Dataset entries
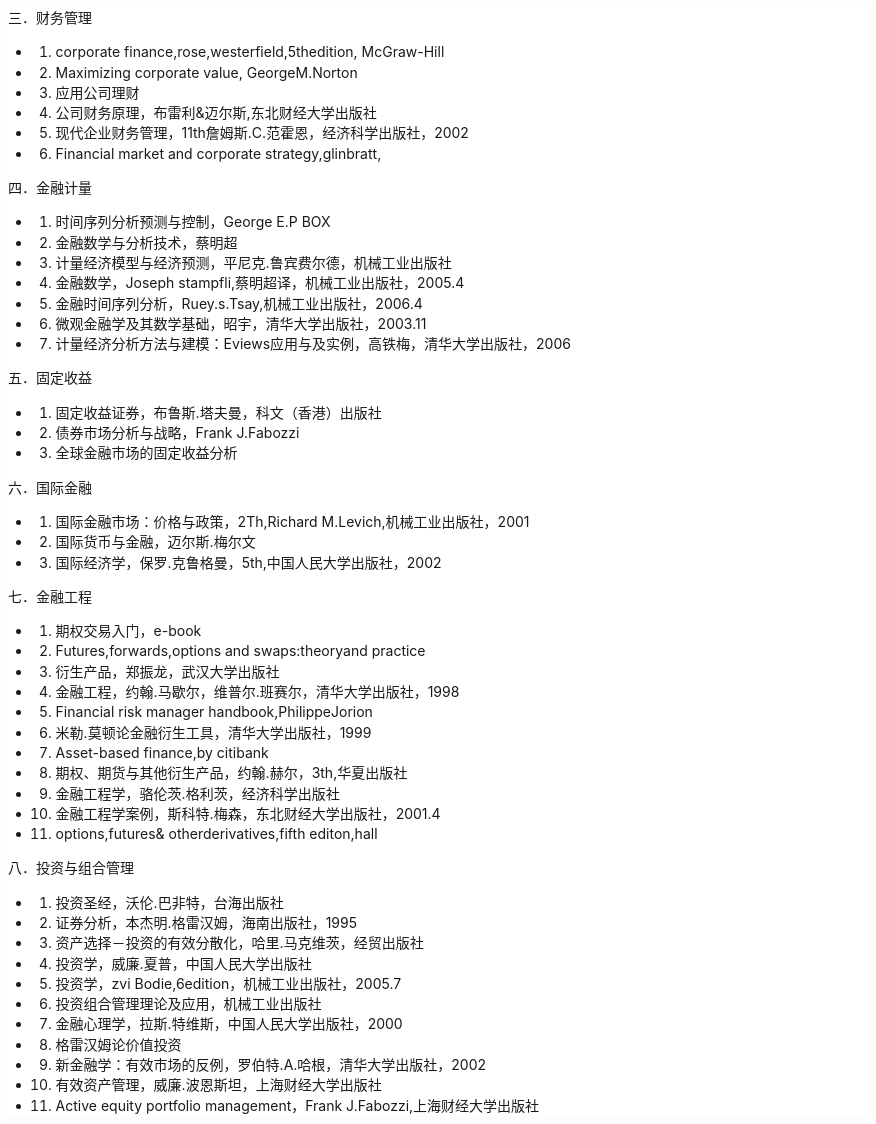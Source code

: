三．财务管理

- 1. corporate finance,rose,westerfield,5thedition, McGraw-Hill
- 2. Maximizing corporate value, GeorgeM.Norton
- 3. 应用公司理财
- 4. 公司财务原理，布雷利&迈尔斯,东北财经大学出版社
- 5. 现代企业财务管理，11th詹姆斯.C.范霍恩，经济科学出版社，2002
- 6. Financial market and corporate strategy,glinbratt,

四．金融计量

- 1. 时间序列分析预测与控制，George E.P BOX
- 2. 金融数学与分析技术，蔡明超
- 3. 计量经济模型与经济预测，平尼克.鲁宾费尔德，机械工业出版社
- 4. 金融数学，Joseph stampfli,蔡明超译，机械工业出版社，2005.4
- 5. 金融时间序列分析，Ruey.s.Tsay,机械工业出版社，2006.4
- 6. 微观金融学及其数学基础，昭宇，清华大学出版社，2003.11
- 7. 计量经济分析方法与建模：Eviews应用与及实例，高铁梅，清华大学出版社，2006
 
五．固定收益

- 1. 固定收益证券，布鲁斯.塔夫曼，科文（香港）出版社
- 2. 债券市场分析与战略，Frank J.Fabozzi
- 3. 全球金融市场的固定收益分析
 
六．国际金融

- 1. 国际金融市场：价格与政策，2Th,Richard M.Levich,机械工业出版社，2001
- 2. 国际货币与金融，迈尔斯.梅尔文
- 3. 国际经济学，保罗.克鲁格曼，5th,中国人民大学出版社，2002
 
七．金融工程

- 1. 期权交易入门，e-book
- 2. Futures,forwards,options and swaps:theoryand practice
- 3. 衍生产品，郑振龙，武汉大学出版社
- 4. 金融工程，约翰.马歇尔，维普尔.班赛尔，清华大学出版社，1998
- 5. Financial risk manager handbook,PhilippeJorion
- 6. 米勒.莫顿论金融衍生工具，清华大学出版社，1999
- 7. Asset-based finance,by citibank
- 8. 期权、期货与其他衍生产品，约翰.赫尔，3th,华夏出版社
- 9. 金融工程学，骆伦茨.格利茨，经济科学出版社
- 10. 金融工程学案例，斯科特.梅森，东北财经大学出版社，2001.4
- 11. options,futures& otherderivatives,fifth editon,hall
 
八．投资与组合管理

- 1. 投资圣经，沃伦.巴非特，台海出版社
- 2. 证券分析，本杰明.格雷汉姆，海南出版社，1995
- 3. 资产选择－投资的有效分散化，哈里.马克维茨，经贸出版社
- 4. 投资学，威廉.夏普，中国人民大学出版社
- 5. 投资学，zvi Bodie,6edition，机械工业出版社，2005.7
- 6. 投资组合管理理论及应用，机械工业出版社
- 7. 金融心理学，拉斯.特维斯，中国人民大学出版社，2000
- 8. 格雷汉姆论价值投资
- 9. 新金融学：有效市场的反例，罗伯特.A.哈根，清华大学出版社，2002
- 10. 有效资产管理，威廉.波恩斯坦，上海财经大学出版社
- 11. Active equity portfolio management，Frank J.Fabozzi,上海财经大学出版社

What the exercise asks
With "经济科学出版社" as the search word, count the matching lines in the records and give the number alone.

Solution to this exercise
2